Brands don’t get off scot-free here, however:

“About half of the survey’s respondents said that it was a brand’s own fault if its advertising appeared alongside hate speech or other inappropriate content online; 47 percent said that the points of view appearing near advertising and marketing are an indication of that brand’s own values.”

Individuals in the study also reported feeling that brands were responsible for pressuring social platforms to do better since they wield more influence than just one person.

So this is the state of trust; not great. How do we improve it? What does it mean for brands?

The trust equation

In our recent Digital PR webinar, we discussed the trust equation (from this piece):

trust equation

In a nutshell, it means:

“. . .the amount you trust someone is the sum of how credible you believe they are on a subject, how reliable they’ve proven themselves to be over time, and how authentic you think they are as a person, divided by how much you think they’re acting in their own self interest.”
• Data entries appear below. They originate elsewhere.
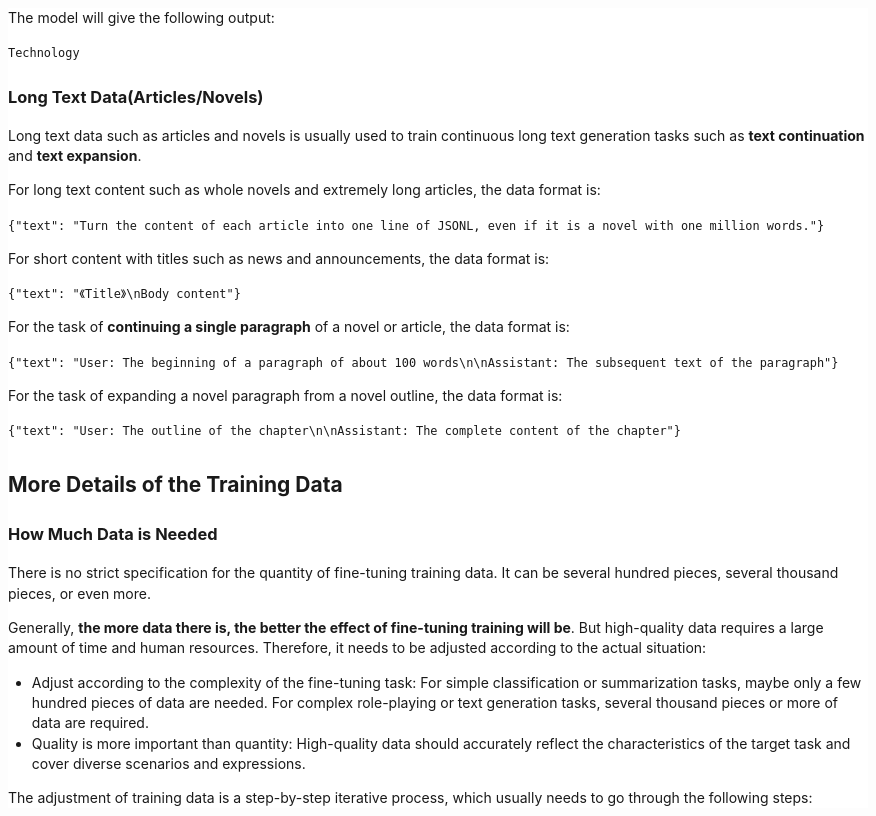 The model will give the following output:

``` text copy
Technology
```

### Long Text Data(Articles/Novels)

Long text data such as articles and novels is usually used to train continuous long text generation tasks such as **text continuation** and **text expansion**.

For long text content such as whole novels and extremely long articles, the data format is:

``` jsonl copy
{"text": "Turn the content of each article into one line of JSONL, even if it is a novel with one million words."} 
```

For short content with titles such as news and announcements, the data format is:

``` jsonl copy 
{"text": "《Title》\nBody content"}
```

For the task of **continuing a single paragraph** of a novel or article, the data format is:

``` jsonl copy
{"text": "User: The beginning of a paragraph of about 100 words\n\nAssistant: The subsequent text of the paragraph"}
```

For the task of expanding a novel paragraph from a novel outline, the data format is:

``` jsonl copy
{"text": "User: The outline of the chapter\n\nAssistant: The complete content of the chapter"}
```

## More Details of the Training Data

### How Much Data is Needed

There is no strict specification for the quantity of fine-tuning training data. It can be several hundred pieces, several thousand pieces, or even more.

Generally, **the more data there is, the better the effect of fine-tuning training will be**. But high-quality data requires a large amount of time and human resources. Therefore, it needs to be adjusted according to the actual situation:

- Adjust according to the complexity of the fine-tuning task: For simple classification or summarization tasks, maybe only a few hundred pieces of data are needed. For complex role-playing or text generation tasks, several thousand pieces or more of data are required.
- Quality is more important than quantity: High-quality data should accurately reflect the characteristics of the target task and cover diverse scenarios and expressions.

The adjustment of training data is a step-by-step iterative process, which usually needs to go through the following steps:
Anne Raimondi’s article this is from primarily discusses interpersonal working relationships at startups, but its lessons also apply to brands and industries that have been experiencing an erosion of trust. Twitter has been working to improve user trust in them by cracking down on safety measures at the expense of shipping new products. It’s a move they’ve been criticized for, but it’s smart in terms of earning back trust according to this equation.

What brands can do

Trust takes a long time to earn and it can be broken quickly. Earning it back can be twice as difficult- especially as a brand-  because consumers know you always have a self interest in staying in business.

If trust has eroded in your brand, consider implementing these lessons:

  • Communicate clearly and often: Social is a great place for brands to do this, especially in established communities where audiences have opted into more frequent communication
  • Be social IRL: In person when possible; plan events with your biggest brand advocates to thank them, and invite influencers you want to work with
  • Design proactive customer service: Anticipate issues where possible, be human in your language and be transparent when things go wrong

Those are all based on suggestions from the trust equation article, but brands can do more and go further, especially using social media as a tool.


  • Be diligent about ad placement: Sometimes you’ll be unlucky and an algorithm you have no control over will put your ad next to something unsavory, but if you have comprehensive brand monitoring in place, you’ll know right away so you can pull the ad before it snowballs into a crisis comms situation
  • Work with influencers: While trust is eroding in a lot of places, many consumers still report trusting influencers (just be sure you do your due diligence and work with influencers that make sense for your brand and target audience)
  • Find the right balance in promoting your corporate social responsibility: If it’s part of your company values, communicate it; just not to the point it seems to be too self-promotional

Last words

Trust isn’t a simple thing, and with most advice it comes back to one thing: Be human. Treat customers like you want to be treated as a customer.